◆ What you are asked to do ◆
Please give back every entry in full, word for word, but none of the pictures.

◆ Dataset content ◆
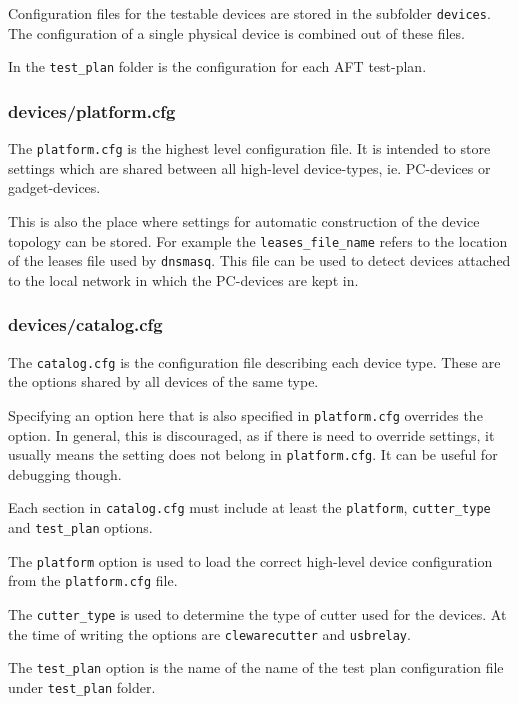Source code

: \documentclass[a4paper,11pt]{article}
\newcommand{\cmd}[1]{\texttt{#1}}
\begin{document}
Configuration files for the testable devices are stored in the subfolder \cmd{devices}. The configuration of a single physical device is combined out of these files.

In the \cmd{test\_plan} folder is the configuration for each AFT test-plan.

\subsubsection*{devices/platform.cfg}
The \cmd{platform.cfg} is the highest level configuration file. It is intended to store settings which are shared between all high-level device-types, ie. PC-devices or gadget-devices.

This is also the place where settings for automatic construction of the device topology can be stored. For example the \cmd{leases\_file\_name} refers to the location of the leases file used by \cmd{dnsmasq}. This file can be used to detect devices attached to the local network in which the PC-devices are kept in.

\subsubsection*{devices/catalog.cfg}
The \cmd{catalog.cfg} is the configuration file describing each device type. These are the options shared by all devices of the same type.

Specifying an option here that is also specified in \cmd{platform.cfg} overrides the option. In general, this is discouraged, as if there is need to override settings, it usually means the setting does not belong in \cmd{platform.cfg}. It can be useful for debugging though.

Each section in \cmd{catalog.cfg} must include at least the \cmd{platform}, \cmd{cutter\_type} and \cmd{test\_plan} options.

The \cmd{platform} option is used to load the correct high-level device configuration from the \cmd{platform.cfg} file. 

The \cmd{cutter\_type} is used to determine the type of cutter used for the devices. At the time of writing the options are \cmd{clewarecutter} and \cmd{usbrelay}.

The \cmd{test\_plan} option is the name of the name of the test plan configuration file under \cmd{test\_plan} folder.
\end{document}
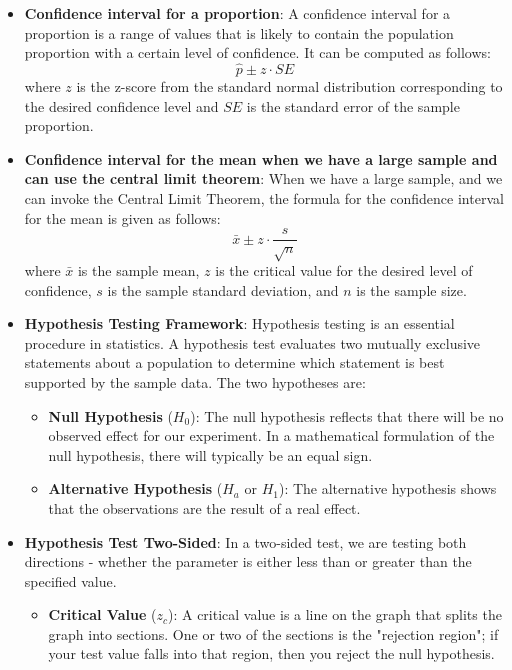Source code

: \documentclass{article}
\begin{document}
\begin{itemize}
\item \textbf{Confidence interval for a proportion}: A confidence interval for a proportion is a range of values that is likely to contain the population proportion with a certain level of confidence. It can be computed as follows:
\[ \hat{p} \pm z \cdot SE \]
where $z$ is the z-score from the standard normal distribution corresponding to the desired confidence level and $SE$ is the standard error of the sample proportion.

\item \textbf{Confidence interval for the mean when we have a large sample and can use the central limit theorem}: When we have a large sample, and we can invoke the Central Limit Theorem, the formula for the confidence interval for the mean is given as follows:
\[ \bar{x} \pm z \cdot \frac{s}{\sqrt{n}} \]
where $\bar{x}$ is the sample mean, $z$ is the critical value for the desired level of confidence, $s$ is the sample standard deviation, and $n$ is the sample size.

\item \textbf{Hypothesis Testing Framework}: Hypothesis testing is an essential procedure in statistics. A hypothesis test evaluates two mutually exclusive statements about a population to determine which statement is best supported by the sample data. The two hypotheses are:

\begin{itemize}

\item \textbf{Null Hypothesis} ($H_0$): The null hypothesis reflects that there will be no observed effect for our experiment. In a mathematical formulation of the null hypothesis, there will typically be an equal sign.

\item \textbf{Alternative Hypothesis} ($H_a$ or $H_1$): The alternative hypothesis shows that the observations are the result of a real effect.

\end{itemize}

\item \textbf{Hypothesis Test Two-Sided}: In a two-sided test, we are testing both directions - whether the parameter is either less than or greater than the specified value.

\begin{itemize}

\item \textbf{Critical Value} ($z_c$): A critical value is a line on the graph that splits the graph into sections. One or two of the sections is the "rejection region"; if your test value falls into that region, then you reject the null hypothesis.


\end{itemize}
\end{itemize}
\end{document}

◆ Exercise result ◆
Source code

: \documentclass[a4paper,11pt]{article}
\newcommand{\cmd}[1]{\texttt{#1}}
\begin{document}
Configuration files for the testable devices are stored in the subfolder \cmd{devices}. The configuration of a single physical device is combined out of these files.

In the \cmd{test\_plan} folder is the configuration for each AFT test-plan.

\subsubsection*{devices/platform.cfg}
The \cmd{platform.cfg} is the highest level configuration file. It is intended to store settings which are shared between all high-level device-types, ie. PC-devices or gadget-devices.

This is also the place where settings for automatic construction of the device topology can be stored. For example the \cmd{leases\_file\_name} refers to the location of the leases file used by \cmd{dnsmasq}. This file can be used to detect devices attached to the local network in which the PC-devices are kept in.

\subsubsection*{devices/catalog.cfg}
The \cmd{catalog.cfg} is the configuration file describing each device type. These are the options shared by all devices of the same type.

Specifying an option here that is also specified in \cmd{platform.cfg} overrides the option. In general, this is discouraged, as if there is need to override settings, it usually means the setting does not belong in \cmd{platform.cfg}. It can be useful for debugging though.

Each section in \cmd{catalog.cfg} must include at least the \cmd{platform}, \cmd{cutter\_type} and \cmd{test\_plan} options.

The \cmd{platform} option is used to load the correct high-level device configuration from the \cmd{platform.cfg} file. 

The \cmd{cutter\_type} is used to determine the type of cutter used for the devices. At the time of writing the options are \cmd{clewarecutter} and \cmd{usbrelay}.

The \cmd{test\_plan} option is the name of the name of the test plan configuration file under \cmd{test\_plan} folder.
\end{document}
Source code

: \documentclass{article}
\begin{document}
\begin{itemize}
\item \textbf{Confidence interval for a proportion}: A confidence interval for a proportion is a range of values that is likely to contain the population proportion with a certain level of confidence. It can be computed as follows:
\[ \hat{p} \pm z \cdot SE \]
where $z$ is the z-score from the standard normal distribution corresponding to the desired confidence level and $SE$ is the standard error of the sample proportion.

\item \textbf{Confidence interval for the mean when we have a large sample and can use the central limit theorem}: When we have a large sample, and we can invoke the Central Limit Theorem, the formula for the confidence interval for the mean is given as follows:
\[ \bar{x} \pm z \cdot \frac{s}{\sqrt{n}} \]
where $\bar{x}$ is the sample mean, $z$ is the critical value for the desired level of confidence, $s$ is the sample standard deviation, and $n$ is the sample size.

\item \textbf{Hypothesis Testing Framework}: Hypothesis testing is an essential procedure in statistics. A hypothesis test evaluates two mutually exclusive statements about a population to determine which statement is best supported by the sample data. The two hypotheses are:

\begin{itemize}

\item \textbf{Null Hypothesis} ($H_0$): The null hypothesis reflects that there will be no observed effect for our experiment. In a mathematical formulation of the null hypothesis, there will typically be an equal sign.

\item \textbf{Alternative Hypothesis} ($H_a$ or $H_1$): The alternative hypothesis shows that the observations are the result of a real effect.

\end{itemize}

\item \textbf{Hypothesis Test Two-Sided}: In a two-sided test, we are testing both directions - whether the parameter is either less than or greater than the specified value.

\begin{itemize}

\item \textbf{Critical Value} ($z_c$): A critical value is a line on the graph that splits the graph into sections. One or two of the sections is the "rejection region"; if your test value falls into that region, then you reject the null hypothesis.


\end{itemize}
\end{itemize}
\end{document}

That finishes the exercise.